----- Exercise materials
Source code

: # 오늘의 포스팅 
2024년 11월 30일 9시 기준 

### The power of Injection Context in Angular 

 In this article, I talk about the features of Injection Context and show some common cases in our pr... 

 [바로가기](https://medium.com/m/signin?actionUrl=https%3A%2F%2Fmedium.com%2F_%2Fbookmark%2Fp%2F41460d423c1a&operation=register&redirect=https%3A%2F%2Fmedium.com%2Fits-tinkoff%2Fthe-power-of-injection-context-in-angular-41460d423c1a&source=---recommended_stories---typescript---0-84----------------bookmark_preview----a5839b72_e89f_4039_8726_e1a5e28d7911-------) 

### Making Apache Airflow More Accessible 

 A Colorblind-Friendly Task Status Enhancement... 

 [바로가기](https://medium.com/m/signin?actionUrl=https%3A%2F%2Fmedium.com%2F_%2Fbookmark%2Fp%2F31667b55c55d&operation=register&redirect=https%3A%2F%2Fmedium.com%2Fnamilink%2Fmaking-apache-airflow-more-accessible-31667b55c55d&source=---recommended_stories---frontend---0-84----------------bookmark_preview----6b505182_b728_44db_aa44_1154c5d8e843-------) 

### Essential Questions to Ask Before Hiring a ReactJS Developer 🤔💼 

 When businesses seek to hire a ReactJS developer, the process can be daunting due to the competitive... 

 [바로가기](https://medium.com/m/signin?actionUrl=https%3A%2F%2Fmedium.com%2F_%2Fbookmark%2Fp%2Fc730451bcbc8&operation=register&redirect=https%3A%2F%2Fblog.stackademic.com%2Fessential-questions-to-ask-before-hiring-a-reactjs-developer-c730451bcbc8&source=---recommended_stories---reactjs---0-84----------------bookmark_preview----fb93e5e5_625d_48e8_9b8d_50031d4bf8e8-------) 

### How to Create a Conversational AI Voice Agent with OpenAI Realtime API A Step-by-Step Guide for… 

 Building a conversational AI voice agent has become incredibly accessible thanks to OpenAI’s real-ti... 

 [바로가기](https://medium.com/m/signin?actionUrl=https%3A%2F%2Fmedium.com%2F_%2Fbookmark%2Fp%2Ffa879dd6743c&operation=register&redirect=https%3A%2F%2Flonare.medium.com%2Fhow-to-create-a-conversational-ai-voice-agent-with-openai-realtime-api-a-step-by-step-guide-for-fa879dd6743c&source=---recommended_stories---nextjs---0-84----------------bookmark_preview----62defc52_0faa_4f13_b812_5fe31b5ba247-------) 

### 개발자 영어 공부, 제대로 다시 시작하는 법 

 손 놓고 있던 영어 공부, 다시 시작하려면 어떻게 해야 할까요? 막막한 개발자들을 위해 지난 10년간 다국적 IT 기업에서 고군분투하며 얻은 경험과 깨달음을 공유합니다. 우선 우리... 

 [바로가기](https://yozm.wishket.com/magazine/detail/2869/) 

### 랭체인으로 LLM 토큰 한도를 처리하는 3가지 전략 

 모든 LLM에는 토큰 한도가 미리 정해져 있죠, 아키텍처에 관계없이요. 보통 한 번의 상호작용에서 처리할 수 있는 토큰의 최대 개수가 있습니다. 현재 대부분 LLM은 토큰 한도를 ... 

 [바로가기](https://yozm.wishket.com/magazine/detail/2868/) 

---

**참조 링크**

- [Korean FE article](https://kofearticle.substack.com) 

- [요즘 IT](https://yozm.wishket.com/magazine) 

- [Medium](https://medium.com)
----------
▶ _Assignment_
Every line in the records that holds the word "power" should be copied into the answer.

▶ _Written solution_
### The power of Injection Context in Angular 
 [바로가기](https://medium.com/m/signin?actionUrl=https%3A%2F%2Fmedium.com%2F_%2Fbookmark%2Fp%2F41460d423c1a&operation=register&redirect=https%3A%2F%2Fmedium.com%2Fits-tinkoff%2Fthe-power-of-injection-context-in-angular-41460d423c1a&source=---recommended_stories---typescript---0-84----------------bookmark_preview----a5839b72_e89f_4039_8726_e1a5e28d7911-------) 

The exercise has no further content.